Comparability of Accountability Assessments
If performance assessments are to be used to make comparisons across programs and states, these assessments must themselves be comparable. That is, if assessments are to be compared, an argument needs to be framed for claiming comparability, and evidence in support of this claim needs to be provided. Several general types of comparability and associated ways of demonstrating comparability of assessments have been discussed in the measurement literature (e.g., Linn, 1993; Mislevey, 1992; NRC, 1999c). These ways of making assessment results comparable are referred to as linking methods. The descriptions below draw especially on the presentation by Wendy Yen and are further described in Linn (1993), Mislevy (1992), and NRC (1999c).
Equating is the most demanding and rigorous, and thus the most defensible, type of linking. It is reserved for situations in which two or more forms of a single test have been constructed according to the same blueprint. The forms adhere to the same test specifications, are of about the same difficulty and reliability, are given under the same standardized conditions, and are to be used for the same purposes. Scores and score interpretations from assessments that are equated can be used interchangeably so that it is a matter of indifference to the examinee which form or
version of the test he or she receives. Equating is carried out routinely for new versions of large-scale standardized assessments.
Calibration is a less rigorous type of linking. If two assessments have the same framework but different test specifications (including different lengths) and different statistical characteristics, then linking the scores for comparability is called calibration. The tests measure the same content and skills but do so with different levels of accuracy and different reliability. Unlike equating, which directly matches scores from different test forms, calibration relates scores from different versions of a test to a common frame of reference and thus links them indirectly. Calibration is commonly used in several situations. Sometimes a short form of a test is used for screening purposes, and its scores are calibrated with scores from the longer test. For example, calibration could be used to estimate, on the basis of a short assessment, the percentage of students in a program or in a state who would achieve a given standard if they were to take a longer, more reliable assessment. Sometimes tests designed for different grade levels are calibrated to a common scale, a process referred to as vertical equating.
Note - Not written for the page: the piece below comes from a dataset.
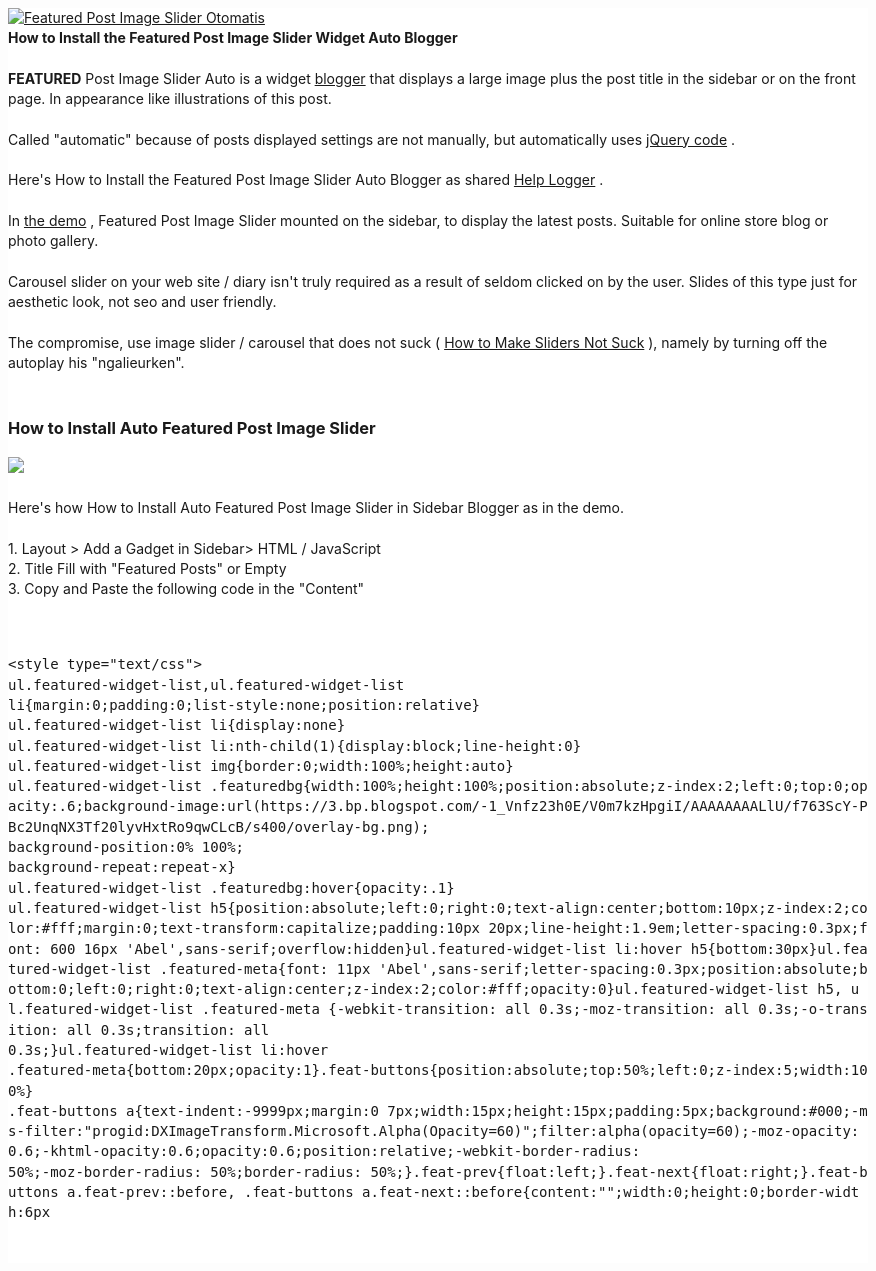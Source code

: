 <div dir="ltr" trbidi="on"><div dir="ltr" trbidi="on"><div dir="ltr" trbidi="on"><div dir="ltr" trbidi="on"><div class="separator"><a href="https://1.bp.blogspot.com/-vBmmKKOdix4/V510voCoYqI/AAAAAAAAPNk/gttSjmyHe3Q9trg2yO_FF8HnxFws0P7VgCLcB/s1600/featured%2Bpost%2Bimage%2Bslider%2Botomatis%2Bblogger.JPG" imageanchor="1" rel="noopener noreferer nofollow"><img alt="Featured Post Image Slider Otomatis" border="0" height="191" src="https://1.bp.blogspot.com/-vBmmKKOdix4/V510voCoYqI/AAAAAAAAPNk/gttSjmyHe3Q9trg2yO_FF8HnxFws0P7VgCLcB/s320/featured%2Bpost%2Bimage%2Bslider%2Botomatis%2Bblogger.JPG" title="Auto Featured Post Image Slider" width="320"></a></div><span class="notranslate"><b>How to Install the Featured Post Image Slider Widget Auto Blogger</b></span><span>&nbsp;</span><br><br><span class="notranslate"><b>FEATURED</b>&nbsp;Post Image Slider Auto</span><span>&nbsp;</span><b></b><span></span><span class="notranslate">is a widget&nbsp;<a href="http://www.webmanajemen.com/search/label/blogger" rel="noopener noreferer nofollow" target="_blank">blogger</a>&nbsp;that displays a large image plus the post title in the sidebar or on the front page.</span><span>&nbsp;</span><span class="notranslate">In appearance like illustrations of this post.</span><span>&nbsp;</span><br><br><span class="notranslate">Called "automatic" because of posts displayed settings are not manually, but automatically uses&nbsp;<a href="https://code.jquery.com/&amp;usg=ALkJrhhzyUGWRq_u0d2O4Q9kvaGIWE2oLA" rel="noopener noreferer nofollow" target="_blank">jQuery code</a>&nbsp;.</span><span>&nbsp;</span><br><br><span class="notranslate">Here's How to Install the Featured Post Image Slider Auto Blogger as shared&nbsp;<a href="http://nullrefer.com/?http://helplogger.blogspot.co.id/2016/05/featured-posts-slider-widget-blogger.html&amp;usg=ALkJrhgWhPf5kFDGD4tSyyTagplSbcpO2w" rel="noopener noreferer nofollow" target="_blank">Help Logger</a>&nbsp;.</span><span>&nbsp;</span><br><br><span class="notranslate">In&nbsp;<a href="http://www.webmanajemen.com/" rel="noopener noreferer nofollow" target="_blank">the demo</a>&nbsp;, Featured Post Image Slider mounted on the sidebar, to display the latest posts.</span><span>&nbsp;</span><span class="notranslate">Suitable for online store blog or photo gallery.</span><span>&nbsp;</span><br><span><br></span><span><span>Carousel slider on your web site / diary isn't truly required as a result of seldom clicked on by the user. Slides of this type just for aesthetic look, not seo and user friendly.</span></span><br><br><span class="notranslate">The compromise, use image slider / carousel that does not suck (&nbsp;<a href="http://nullrefer.com/?https://translate.googleusercontent.com/translate_c?depth=1&amp;nv=1&amp;rurl=translate.google.com&amp;sl=id&amp;sp=nmt4&amp;tl=en&amp;u=http://andysearles.com/how-to-make-sliders-not-suck/&amp;usg=ALkJrhiw28EBS4itB2zysUP-N_S9vTbxWw" rel="noopener noreferer nofollow" target="_blank">How to Make Sliders Not Suck</a>&nbsp;), namely by turning off the autoplay his "ngalieurken".</span><span>&nbsp;</span><br><br><h3><span class="notranslate">How to Install Auto Featured Post Image Slider</span></h3><span class="notranslate"><img src="https://encrypted-tbn1.gstatic.com/images?q=tbn:ANd9GcSsWK2LL7-2NGQp3kUHx81mzP8MJLKU26Yo6NX-pPSa3NBI6lSGPjtd_wTf"></span><br><span class="notranslate"><br></span><span class="notranslate">Here's how How to Install Auto Featured Post Image Slider in Sidebar Blogger as in the demo.</span><span>&nbsp;</span><br><br><span class="notranslate">1. Layout &gt; Add a Gadget in Sidebar&gt; HTML / JavaScript</span><span>&nbsp;</span><br><span class="notranslate">2. Title Fill with "Featured Posts" or Empty</span><span>&nbsp;</span><br><span class="notranslate">3. Copy and Paste the following code in the "Content"</span><span>&nbsp;</span><br><span><br></span><span><br></span></div><pre>&lt;style type="text/css"&gt;<br>ul.featured-widget-list,ul.featured-widget-list <br>li{margin:0;padding:0;list-style:none;position:relative}<br>ul.featured-widget-list li{display:none}<br>ul.featured-widget-list li:nth-child(1){display:block;line-height:0}<br>ul.featured-widget-list img{border:0;width:100%;height:auto}<br>ul.featured-widget-list .featuredbg{width:100%;height:100%;position:absolute;z-index:2;left:0;top:0;opacity:.6;background-image:url(https://3.bp.blogspot.com/-1_Vnfz23h0E/V0m7kzHpgiI/AAAAAAAALlU/f763ScY-PBc2UnqNX3Tf20lyvHxtRo9qwCLcB/s400/overlay-bg.png);<br>background-position:0% 100%;<br>background-repeat:repeat-x}<br>ul.featured-widget-list .featuredbg:hover{opacity:.1}<br>ul.featured-widget-list h5{position:absolute;left:0;right:0;text-align:center;bottom:10px;z-index:2;color:#fff;margin:0;text-transform:capitalize;padding:10px 20px;line-height:1.9em;letter-spacing:0.3px;font: 600 16px 'Abel',sans-serif;overflow:hidden}ul.featured-widget-list li:hover h5{bottom:30px}ul.featured-widget-list .featured-meta{font: 11px 'Abel',sans-serif;letter-spacing:0.3px;position:absolute;bottom:0;left:0;right:0;text-align:center;z-index:2;color:#fff;opacity:0}ul.featured-widget-list h5, ul.featured-widget-list .featured-meta {-webkit-transition: all 0.3s;-moz-transition: all 0.3s;-o-transition: all 0.3s;transition: all <br>0.3s;}ul.featured-widget-list li:hover <br>.featured-meta{bottom:20px;opacity:1}.feat-buttons{position:absolute;top:50%;left:0;z-index:5;width:100%}<br>.feat-buttons a{text-indent:-9999px;margin:0 7px;width:15px;height:15px;padding:5px;background:#000;-ms-filter:"progid:DXImageTransform.Microsoft.Alpha(Opacity=60)";filter:alpha(opacity=60);-moz-opacity:0.6;-khtml-opacity:0.6;opacity:0.6;position:relative;-webkit-border-radius:<br>50%;-moz-border-radius: 50%;border-radius: 50%;}.feat-prev{float:left;}.feat-next{float:right;}.feat-buttons a.feat-prev::before, .feat-buttons a.feat-next::before{content:"";width:0;height:0;border-width:6px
Projection, or prediction, is used to predict scores for one assessment based on those for another. There is no expectation that the content or constructs assessed on the two tests are similar, and the tests may have different levels of reliability. The statistical procedure for projection is regression analysis. It is important to note that projecting test A onto test B produces a different result from projecting test B onto test A. A limitation of projection is that the predictions that are obtained are highly dependent on the specific contexts and groups on which they are based. Additional studies to cross-validate these predictions are necessary if they are to be used with other groups of examinees because the relationships can change over time or in response to policy and instruction.
Statistical moderation is used to align the scores from one assessment (test A) to scores from another assessment (test B). There is no expectation that tests A and B measure the same content or constructs, but the desire is to have scores that are in some sense comparable. Moderation is the process for aligning scores from two different assessments. With statistical moderation, the aligning process is based on some common assessment taken by both groups of examinees (test A and test B test takers).
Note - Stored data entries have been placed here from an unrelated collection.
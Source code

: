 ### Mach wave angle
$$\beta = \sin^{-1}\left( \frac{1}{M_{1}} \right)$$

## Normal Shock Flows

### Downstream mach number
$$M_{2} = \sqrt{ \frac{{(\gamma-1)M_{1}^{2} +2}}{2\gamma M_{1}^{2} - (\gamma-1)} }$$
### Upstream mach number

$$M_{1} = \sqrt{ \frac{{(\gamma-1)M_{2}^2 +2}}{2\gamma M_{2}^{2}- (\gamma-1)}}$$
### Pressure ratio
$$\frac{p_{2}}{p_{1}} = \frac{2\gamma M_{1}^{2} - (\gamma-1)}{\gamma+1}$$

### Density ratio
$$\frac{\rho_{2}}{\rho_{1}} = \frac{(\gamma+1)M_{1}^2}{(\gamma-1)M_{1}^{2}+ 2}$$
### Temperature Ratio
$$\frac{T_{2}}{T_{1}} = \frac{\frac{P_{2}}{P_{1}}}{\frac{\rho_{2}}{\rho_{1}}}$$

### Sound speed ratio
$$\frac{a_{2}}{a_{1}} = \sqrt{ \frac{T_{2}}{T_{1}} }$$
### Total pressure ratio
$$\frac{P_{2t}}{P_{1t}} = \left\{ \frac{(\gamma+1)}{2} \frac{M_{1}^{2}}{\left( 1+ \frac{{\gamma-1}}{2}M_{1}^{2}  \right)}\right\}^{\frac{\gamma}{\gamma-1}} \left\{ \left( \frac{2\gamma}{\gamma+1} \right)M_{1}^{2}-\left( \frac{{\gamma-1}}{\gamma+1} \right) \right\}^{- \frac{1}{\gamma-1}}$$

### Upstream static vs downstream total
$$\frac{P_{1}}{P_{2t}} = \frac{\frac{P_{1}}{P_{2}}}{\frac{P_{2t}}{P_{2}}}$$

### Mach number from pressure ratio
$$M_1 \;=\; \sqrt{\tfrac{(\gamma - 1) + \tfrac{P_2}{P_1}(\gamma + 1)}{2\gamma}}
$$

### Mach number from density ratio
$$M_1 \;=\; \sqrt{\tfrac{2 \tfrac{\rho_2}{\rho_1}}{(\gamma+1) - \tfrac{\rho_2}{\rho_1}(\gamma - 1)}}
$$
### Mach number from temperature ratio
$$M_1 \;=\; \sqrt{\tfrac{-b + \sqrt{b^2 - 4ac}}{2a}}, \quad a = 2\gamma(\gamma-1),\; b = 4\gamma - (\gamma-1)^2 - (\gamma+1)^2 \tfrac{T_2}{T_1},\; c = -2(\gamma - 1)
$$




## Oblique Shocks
Social moderation is a nonstatistical approach to linking. Like statistical moderation, it is used when examinees have taken two different assessments, and the goal is to align the scores from the two assessments. Unlike statistical moderation, the basis for linking is the judgment of ex-
perts, common standards, and exemplars of performance that are aligned to these standards. Social moderation replaces the statistical and measurement requirements of the previous approaches with consensus among experts on common standards and on exemplars of performance. The resulting links (e.g., that a score of a on test A is roughly comparable to a score of b on test B) are only valid for making very general comparisons. The approach is often used to align students’ ratings on performance assessment tasks. More relevant to this report is the use of social moderation to verify samples of student performances at various levels in the education system (school, district, state) and to provide an audit function for accountability.
Equating, calibration, or statistical moderation is typically used in high-stakes accountability systems. Social moderation is generally not considered adequate for assessments used for high-stakes accountability decisions.
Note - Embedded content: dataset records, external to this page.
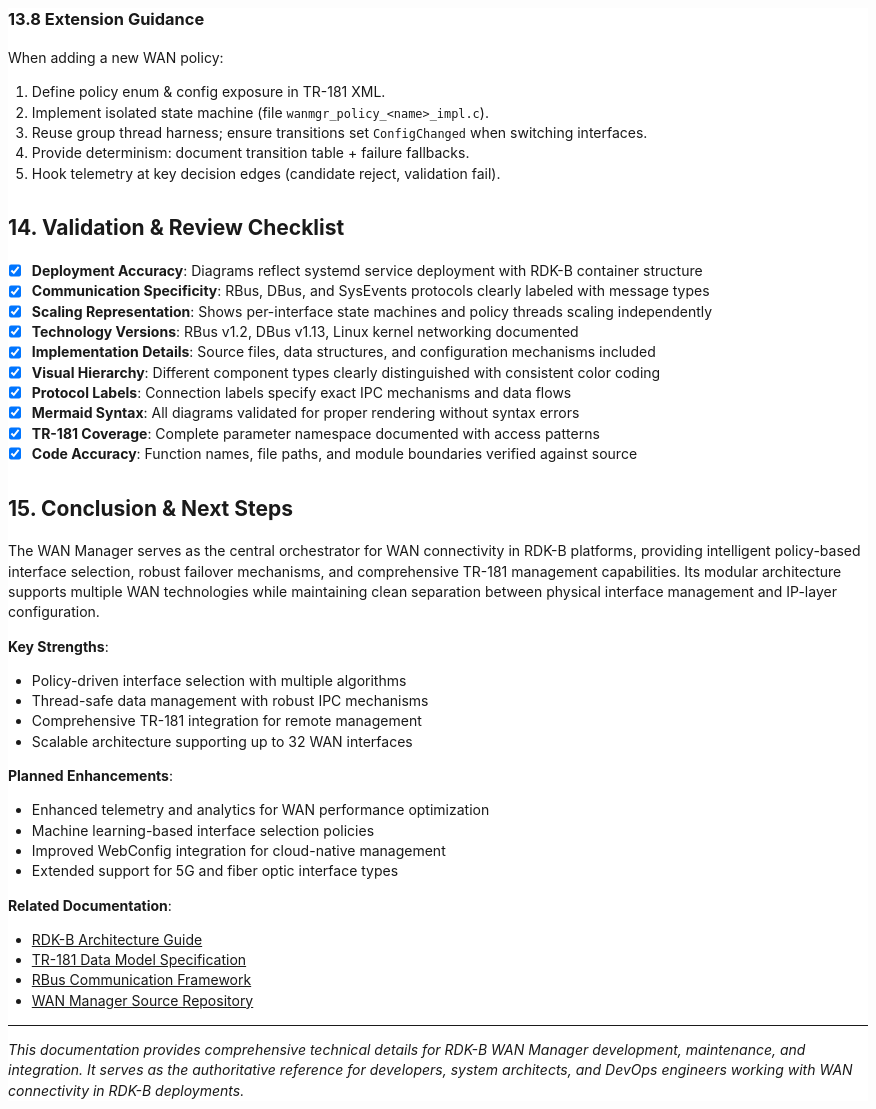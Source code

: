 ### 13.8 Extension Guidance
When adding a new WAN policy:
1. Define policy enum & config exposure in TR-181 XML.
2. Implement isolated state machine (file `wanmgr_policy_<name>_impl.c`).
3. Reuse group thread harness; ensure transitions set `ConfigChanged` when switching interfaces.
4. Provide determinism: document transition table + failure fallbacks.
5. Hook telemetry at key decision edges (candidate reject, validation fail).

## 14. Validation & Review Checklist

- [x] **Deployment Accuracy**: Diagrams reflect systemd service deployment with RDK-B container structure
- [x] **Communication Specificity**: RBus, DBus, and SysEvents protocols clearly labeled with message types
- [x] **Scaling Representation**: Shows per-interface state machines and policy threads scaling independently
- [x] **Technology Versions**: RBus v1.2, DBus v1.13, Linux kernel networking documented
- [x] **Implementation Details**: Source files, data structures, and configuration mechanisms included
- [x] **Visual Hierarchy**: Different component types clearly distinguished with consistent color coding
- [x] **Protocol Labels**: Connection labels specify exact IPC mechanisms and data flows
- [x] **Mermaid Syntax**: All diagrams validated for proper rendering without syntax errors
- [x] **TR-181 Coverage**: Complete parameter namespace documented with access patterns
- [x] **Code Accuracy**: Function names, file paths, and module boundaries verified against source

## 15. Conclusion & Next Steps

The WAN Manager serves as the central orchestrator for WAN connectivity in RDK-B platforms, providing intelligent policy-based interface selection, robust failover mechanisms, and comprehensive TR-181 management capabilities. Its modular architecture supports multiple WAN technologies while maintaining clean separation between physical interface management and IP-layer configuration.

**Key Strengths**:
- Policy-driven interface selection with multiple algorithms
- Thread-safe data management with robust IPC mechanisms  
- Comprehensive TR-181 integration for remote management
- Scalable architecture supporting up to 32 WAN interfaces

**Planned Enhancements**:
- Enhanced telemetry and analytics for WAN performance optimization
- Machine learning-based interface selection policies
- Improved WebConfig integration for cloud-native management
- Extended support for 5G and fiber optic interface types

**Related Documentation**:
- [RDK-B Architecture Guide](https://wiki.rdkcentral.com/display/RDK/RDK-B+Architecture)
- [TR-181 Data Model Specification](https://www.broadband-forum.org/technical/download/TR-181.pdf)
- [RBus Communication Framework](https://github.com/rdkcentral/rbus)
- [WAN Manager Source Repository](https://github.com/rdkcentral/RdkWanManager)

---

*This documentation provides comprehensive technical details for RDK-B WAN Manager development, maintenance, and integration. It serves as the authoritative reference for developers, system architects, and DevOps engineers working with WAN connectivity in RDK-B deployments.*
The extent to which states’ programs are aligned with the NRS standards is not known and was not the primary focus of this workshop. Further, although there may be states in which programs are consistent across the state, there is also the potential for lack of comparability of assessments across adult education programs and between states. This potential lack of comparability prompted workshop participants to raise a number of concerns, including the following:
the extent to which different programs and states define and cover the domain of adult literacy and numeracy education in the same way;
the consistency with which different programs and states are interpreting the NRS levels of proficiency;
the consistency, across programs and across states, in the kinds of tasks that are being used in performance assessments for accountability purposes; and
the extent to which these different kinds of assessments are aligned with the NRS standards.
These potential differences in the assessments used in adult education programs mean that none of the statistical procedures for linking described above are, by themselves, likely to be possible or appropriate. Social moderation, however, may provide a basis for framing an argument and supporting a claim about the comparability of assessments across programs and states.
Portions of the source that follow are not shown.